>Can somebody please explain what this is or was and its importance/interest.
>Perplexed of Sheffield
It was a gathering of about 15 poets who read their poetry to each other in
a stone cottage on a fellside (property of Barry MacSweeney's mother) at
the top of Allendale, in, when was that? 1967? for three or four days. A
lot of time was also spent in the Allenheads pub and roaming the shattered
landscape.
It wasn't important. It wasn't interesting. Well it might have seemed
either at the time but it's neither now. I can't remember anything about
it worth telling. Did Jeremy Prynne read aloud? Yes he did. What does it
matter? He also got blind drunk. What does that matter?
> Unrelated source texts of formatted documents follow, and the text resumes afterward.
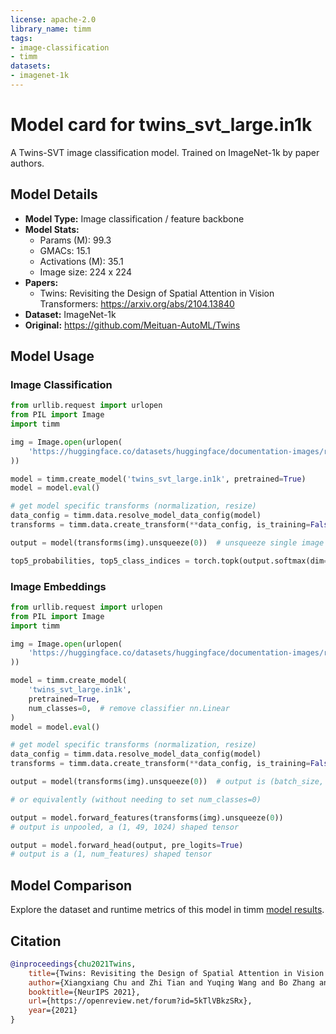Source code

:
 ```yaml
---
license: apache-2.0
library_name: timm
tags:
- image-classification
- timm
datasets:
- imagenet-1k
---
```

# Model card for twins_svt_large.in1k

A Twins-SVT image classification model. Trained on ImageNet-1k by paper authors.

## Model Details
- **Model Type:** Image classification / feature backbone
- **Model Stats:**
  - Params (M): 99.3
  - GMACs: 15.1
  - Activations (M): 35.1
  - Image size: 224 x 224
- **Papers:**
  - Twins: Revisiting the Design of Spatial Attention in Vision Transformers: https://arxiv.org/abs/2104.13840
- **Dataset:** ImageNet-1k
- **Original:** https://github.com/Meituan-AutoML/Twins

## Model Usage
### Image Classification
```python
from urllib.request import urlopen
from PIL import Image
import timm

img = Image.open(urlopen(
    'https://huggingface.co/datasets/huggingface/documentation-images/resolve/main/beignets-task-guide.png'
))

model = timm.create_model('twins_svt_large.in1k', pretrained=True)
model = model.eval()

# get model specific transforms (normalization, resize)
data_config = timm.data.resolve_model_data_config(model)
transforms = timm.data.create_transform(**data_config, is_training=False)

output = model(transforms(img).unsqueeze(0))  # unsqueeze single image into batch of 1

top5_probabilities, top5_class_indices = torch.topk(output.softmax(dim=1) * 100, k=5)
```

### Image Embeddings
```python
from urllib.request import urlopen
from PIL import Image
import timm

img = Image.open(urlopen(
    'https://huggingface.co/datasets/huggingface/documentation-images/resolve/main/beignets-task-guide.png'
))

model = timm.create_model(
    'twins_svt_large.in1k',
    pretrained=True,
    num_classes=0,  # remove classifier nn.Linear
)
model = model.eval()

# get model specific transforms (normalization, resize)
data_config = timm.data.resolve_model_data_config(model)
transforms = timm.data.create_transform(**data_config, is_training=False)

output = model(transforms(img).unsqueeze(0))  # output is (batch_size, num_features) shaped tensor

# or equivalently (without needing to set num_classes=0)

output = model.forward_features(transforms(img).unsqueeze(0))
# output is unpooled, a (1, 49, 1024) shaped tensor

output = model.forward_head(output, pre_logits=True)
# output is a (1, num_features) shaped tensor
```

## Model Comparison
Explore the dataset and runtime metrics of this model in timm [model results](https://github.com/huggingface/pytorch-image-models/tree/main/results).

## Citation
```bibtex
@inproceedings{chu2021Twins,
    title={Twins: Revisiting the Design of Spatial Attention in Vision Transformers},
    author={Xiangxiang Chu and Zhi Tian and Yuqing Wang and Bo Zhang and Haibing Ren and Xiaolin Wei and Huaxia Xia and Chunhua Shen},
    booktitle={NeurIPS 2021},
    url={https://openreview.net/forum?id=5kTlVBkzSRx},
    year={2021}
}
```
My only clinging and endearing memory of Sparty Lea is of John Temple
playing the piano in the Allenheads pub for community singing. Now that WAS
something worth remembering. All the old folk of the village singing their
heads off while John vamped away, having very politely ousted from her seat
a village dame whose playing was minimalist... What did they sing? I
guess it was things like Down at the Old Bull and Bush... but also some
north-east numbers I think, maybe "Come ye not from Newcastle" or, is there
one called "Geordie Boy?" Perhaps John himself could be more informative
on this repertoire. And so the evening passed in choral merriment while
the foreigner-poets looked on from the area of the bar, smiling benignly
or maybe weeping into their brown ales for the loss of communal feeling in
places like Cambridge....
Actually you can have all your experimental poetry for a thing like that,
you can have it and stuff it whever it belongs.